The short answer to your question on queue limits is:

Don't worry having multiple queues will not be worse or better, broker are designed to handle huge numbers of them. Off course in a lot of use cases you don't need so many, except really advanced one. Empty queues don't create any problem, they just take a tiny amount of memory on the broker.

Don't forget also that you have other things like exchanges and bindings, also there you don't have real limits but is better you understand the performance implication of each of them before using it (a TOPIC exchange will use more CPU than a direct one for example)

To give you a more complete answer let's look at the performance topic from a more generic point of view.

When looking at a distributed system based on message passing like Celery there are 2 main topics to analyze from the point of view of performance:

  1. The workers number and concurrency factor.

    As you probably already know each celery worker has a concurrency parameter that sets how many tasks can be executed at the same time, this should be set in relation with the server capacity(CPU, RAM, I/O) and off course also based on the type of tasks that the specific consumer will execute (depends on the queue that it will consume).

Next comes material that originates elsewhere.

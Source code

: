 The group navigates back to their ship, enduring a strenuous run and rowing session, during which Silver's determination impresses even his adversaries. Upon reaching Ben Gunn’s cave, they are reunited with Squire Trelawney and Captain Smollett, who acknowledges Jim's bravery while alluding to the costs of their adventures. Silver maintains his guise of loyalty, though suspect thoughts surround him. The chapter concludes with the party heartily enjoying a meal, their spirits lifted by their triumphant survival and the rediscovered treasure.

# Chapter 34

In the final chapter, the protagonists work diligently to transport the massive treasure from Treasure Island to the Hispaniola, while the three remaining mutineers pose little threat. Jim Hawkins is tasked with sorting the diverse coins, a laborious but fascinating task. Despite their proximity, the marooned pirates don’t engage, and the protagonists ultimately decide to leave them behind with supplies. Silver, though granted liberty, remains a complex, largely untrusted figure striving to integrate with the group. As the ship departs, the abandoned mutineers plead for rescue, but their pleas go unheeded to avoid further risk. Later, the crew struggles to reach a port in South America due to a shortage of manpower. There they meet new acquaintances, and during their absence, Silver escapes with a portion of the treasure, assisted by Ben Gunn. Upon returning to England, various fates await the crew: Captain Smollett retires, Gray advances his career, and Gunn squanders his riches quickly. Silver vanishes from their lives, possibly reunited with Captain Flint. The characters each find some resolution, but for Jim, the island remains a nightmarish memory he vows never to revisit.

    Off course depending on the total number of tasks you need to execute in a certain time window you will need to decide how many workers/servers you will need to have up and running.

  2. The broker, the Single point of Failure in this architecture style.

    The broker, especially RabbitMQ, is designed to manage millions of messages without any problem, however more messages it will need to store more memory will use and more are the messages to route more CPU it will use.

    This machine should be well tuned too and if possible be in high availability.

    Off course the main thing to avoid is the messages are consumed at a lower rate than they are produced otherwise your queue will keep growing and your RabbitMQ will explode. Here you can find some hints.

There are cases where you may also need to increase the number of tasks executed in a certain time frame but on only in response to peaks of requests. The nice thing about this architecture is that you can monitor the size of the queues and when you understand is growing to fast you could create new machines on the fly with a celery worker already configured and than turn it off when they are not needed. This is a quite cost saving and efficient approach.

One hint, remember to don't store celery tasks results in RabbitMQ.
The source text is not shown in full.